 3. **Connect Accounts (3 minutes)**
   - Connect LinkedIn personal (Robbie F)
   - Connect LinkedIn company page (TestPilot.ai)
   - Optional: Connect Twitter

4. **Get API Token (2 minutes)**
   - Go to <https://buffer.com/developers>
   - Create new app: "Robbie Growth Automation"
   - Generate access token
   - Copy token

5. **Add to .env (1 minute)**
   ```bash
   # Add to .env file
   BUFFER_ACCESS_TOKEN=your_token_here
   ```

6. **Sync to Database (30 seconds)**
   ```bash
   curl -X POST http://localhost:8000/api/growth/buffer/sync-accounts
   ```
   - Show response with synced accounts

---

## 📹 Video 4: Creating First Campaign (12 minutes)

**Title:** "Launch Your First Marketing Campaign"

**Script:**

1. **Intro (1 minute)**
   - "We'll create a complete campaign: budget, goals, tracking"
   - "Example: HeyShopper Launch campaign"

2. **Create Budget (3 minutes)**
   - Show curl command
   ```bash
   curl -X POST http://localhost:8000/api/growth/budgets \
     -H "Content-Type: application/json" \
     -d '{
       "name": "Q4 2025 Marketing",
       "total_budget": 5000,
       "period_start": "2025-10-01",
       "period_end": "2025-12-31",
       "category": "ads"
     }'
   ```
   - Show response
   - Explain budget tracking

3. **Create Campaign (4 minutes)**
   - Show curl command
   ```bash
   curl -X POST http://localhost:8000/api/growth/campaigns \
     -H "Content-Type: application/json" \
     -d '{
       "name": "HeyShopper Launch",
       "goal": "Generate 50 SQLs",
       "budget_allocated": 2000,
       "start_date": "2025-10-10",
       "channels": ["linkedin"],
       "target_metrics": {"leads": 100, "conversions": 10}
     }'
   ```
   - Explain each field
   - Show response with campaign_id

--

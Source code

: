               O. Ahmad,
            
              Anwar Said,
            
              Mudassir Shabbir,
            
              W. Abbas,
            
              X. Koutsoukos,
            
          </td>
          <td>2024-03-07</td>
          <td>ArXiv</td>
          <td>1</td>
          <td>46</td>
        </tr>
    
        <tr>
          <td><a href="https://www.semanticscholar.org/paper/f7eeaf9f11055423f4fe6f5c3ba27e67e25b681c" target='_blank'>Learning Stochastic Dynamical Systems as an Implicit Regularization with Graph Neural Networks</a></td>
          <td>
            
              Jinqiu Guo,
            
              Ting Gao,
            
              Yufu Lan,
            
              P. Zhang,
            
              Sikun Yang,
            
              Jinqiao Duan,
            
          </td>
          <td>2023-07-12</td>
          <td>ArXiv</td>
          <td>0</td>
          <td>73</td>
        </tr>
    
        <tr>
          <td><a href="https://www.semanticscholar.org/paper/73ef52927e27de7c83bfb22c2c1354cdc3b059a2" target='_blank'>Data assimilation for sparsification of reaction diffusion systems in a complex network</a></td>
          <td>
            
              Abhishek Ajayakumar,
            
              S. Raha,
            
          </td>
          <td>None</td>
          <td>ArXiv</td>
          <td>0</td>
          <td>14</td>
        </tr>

### EXERCISE:
Begin with the line above that has "- Go to <https://buffer.com/developers>" and continue through the line that has "3. **Create Campaign (4 minutes)**", setting each one down exactly. Stop there.

### RESPONSE TO THE TASK:
   - Go to <https://buffer.com/developers>
   - Create new app: "Robbie Growth Automation"
   - Generate access token
   - Copy token

5. **Add to .env (1 minute)**
   ```bash
   # Add to .env file
   BUFFER_ACCESS_TOKEN=your_token_here
   ```

6. **Sync to Database (30 seconds)**
   ```bash
   curl -X POST http://localhost:8000/api/growth/buffer/sync-accounts
   ```
   - Show response with synced accounts

---

## 📹 Video 4: Creating First Campaign (12 minutes)

**Title:** "Launch Your First Marketing Campaign"

**Script:**

1. **Intro (1 minute)**
   - "We'll create a complete campaign: budget, goals, tracking"
   - "Example: HeyShopper Launch campaign"

2. **Create Budget (3 minutes)**
   - Show curl command
   ```bash
   curl -X POST http://localhost:8000/api/growth/budgets \
     -H "Content-Type: application/json" \
     -d '{
       "name": "Q4 2025 Marketing",
       "total_budget": 5000,
       "period_start": "2025-10-01",
       "period_end": "2025-12-31",
       "category": "ads"
     }'
   ```
   - Show response
   - Explain budget tracking

3. **Create Campaign (4 minutes)**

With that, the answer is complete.